Volume 252, 20212021 International Conference on Power Grid System and Green Energy (PGSGE 2021)
|Number of page(s)||5|
|Section||Power Control Technology and Smart Grid Application|
|Published online||23 April 2021|
A Novel Vehicle Gearbox Fault Diagnosis Approach Based on Collective Anomaly Detection
School of Economic and Management, Hefei University, Hefei, 230601, China
* Corresponding author’s e-mail: firstname.lastname@example.org
Targeting the problem of gearbox fault diagnosis, we proposed a novel semi-supervised approach based on collective anomaly detection. Based on the limited sample data, the principle of the approach is to detect whether a test dataset contains abnormal patterns by using data distribution as the metric. The sequence obeying unexpected distribution will be identified as collective anomaly, which may be generated by fault patterns. The approach consists of three steps.
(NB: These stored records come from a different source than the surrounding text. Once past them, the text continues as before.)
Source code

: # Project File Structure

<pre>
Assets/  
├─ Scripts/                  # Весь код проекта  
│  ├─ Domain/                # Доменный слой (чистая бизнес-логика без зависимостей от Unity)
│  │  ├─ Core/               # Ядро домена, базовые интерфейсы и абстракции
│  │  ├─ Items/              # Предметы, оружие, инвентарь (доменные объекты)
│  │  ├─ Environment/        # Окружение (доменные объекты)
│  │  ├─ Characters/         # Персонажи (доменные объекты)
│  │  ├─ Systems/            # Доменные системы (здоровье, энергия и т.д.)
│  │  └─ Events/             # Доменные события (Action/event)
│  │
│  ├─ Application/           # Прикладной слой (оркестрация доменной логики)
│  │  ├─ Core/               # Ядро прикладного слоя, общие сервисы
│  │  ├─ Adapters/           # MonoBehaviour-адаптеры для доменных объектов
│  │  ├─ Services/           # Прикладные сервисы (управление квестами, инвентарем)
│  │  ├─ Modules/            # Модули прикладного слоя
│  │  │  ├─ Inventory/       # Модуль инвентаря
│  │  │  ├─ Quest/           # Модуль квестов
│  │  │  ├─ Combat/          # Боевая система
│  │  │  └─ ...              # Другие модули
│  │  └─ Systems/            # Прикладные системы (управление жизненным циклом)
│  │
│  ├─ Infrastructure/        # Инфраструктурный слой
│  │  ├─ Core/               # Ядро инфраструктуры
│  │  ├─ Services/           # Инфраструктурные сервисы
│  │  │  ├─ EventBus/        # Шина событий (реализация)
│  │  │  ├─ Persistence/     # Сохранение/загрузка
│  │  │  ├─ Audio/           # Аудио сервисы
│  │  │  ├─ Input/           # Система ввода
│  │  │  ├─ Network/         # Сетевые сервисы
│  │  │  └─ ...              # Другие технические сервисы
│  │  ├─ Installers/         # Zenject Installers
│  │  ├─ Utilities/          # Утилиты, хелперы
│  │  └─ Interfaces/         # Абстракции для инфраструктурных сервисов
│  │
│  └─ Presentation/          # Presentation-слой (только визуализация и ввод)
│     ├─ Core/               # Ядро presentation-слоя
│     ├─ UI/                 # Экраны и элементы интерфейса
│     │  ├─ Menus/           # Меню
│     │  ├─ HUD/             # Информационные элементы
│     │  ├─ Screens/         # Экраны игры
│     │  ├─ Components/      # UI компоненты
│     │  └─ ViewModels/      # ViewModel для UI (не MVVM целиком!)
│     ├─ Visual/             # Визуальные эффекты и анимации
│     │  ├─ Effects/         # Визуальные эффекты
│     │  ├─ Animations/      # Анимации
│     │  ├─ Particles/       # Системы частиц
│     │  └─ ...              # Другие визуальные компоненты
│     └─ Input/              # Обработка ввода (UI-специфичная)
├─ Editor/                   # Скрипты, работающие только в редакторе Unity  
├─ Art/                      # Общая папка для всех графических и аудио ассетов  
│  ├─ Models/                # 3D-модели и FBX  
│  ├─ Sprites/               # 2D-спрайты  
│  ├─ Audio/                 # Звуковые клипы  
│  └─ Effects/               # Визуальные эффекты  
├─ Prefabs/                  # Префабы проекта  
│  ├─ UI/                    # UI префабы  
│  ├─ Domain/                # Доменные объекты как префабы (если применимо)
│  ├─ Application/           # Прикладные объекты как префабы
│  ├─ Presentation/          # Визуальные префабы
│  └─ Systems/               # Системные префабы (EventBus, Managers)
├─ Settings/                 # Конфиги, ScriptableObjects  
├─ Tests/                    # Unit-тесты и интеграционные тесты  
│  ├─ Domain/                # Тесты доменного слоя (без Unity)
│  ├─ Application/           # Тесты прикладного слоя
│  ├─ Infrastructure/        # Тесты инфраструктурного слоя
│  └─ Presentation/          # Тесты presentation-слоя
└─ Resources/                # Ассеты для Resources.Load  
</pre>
First, the mixture of multivariate Gaussian distribution is used to fit the structure of sample dataset and test dataset. Then, based on maximum likelihood estimate algorithm, we hope to search the optimal parameters which can fit the data distribution with the highest degree. Finally, the fixed point iteration algorithm is used to solve likelihood estimate functions. Experimental results demonstrate that the proposed approach can be used to find fault patterns of gearbox without the prior knowledge of their generated mechanisms.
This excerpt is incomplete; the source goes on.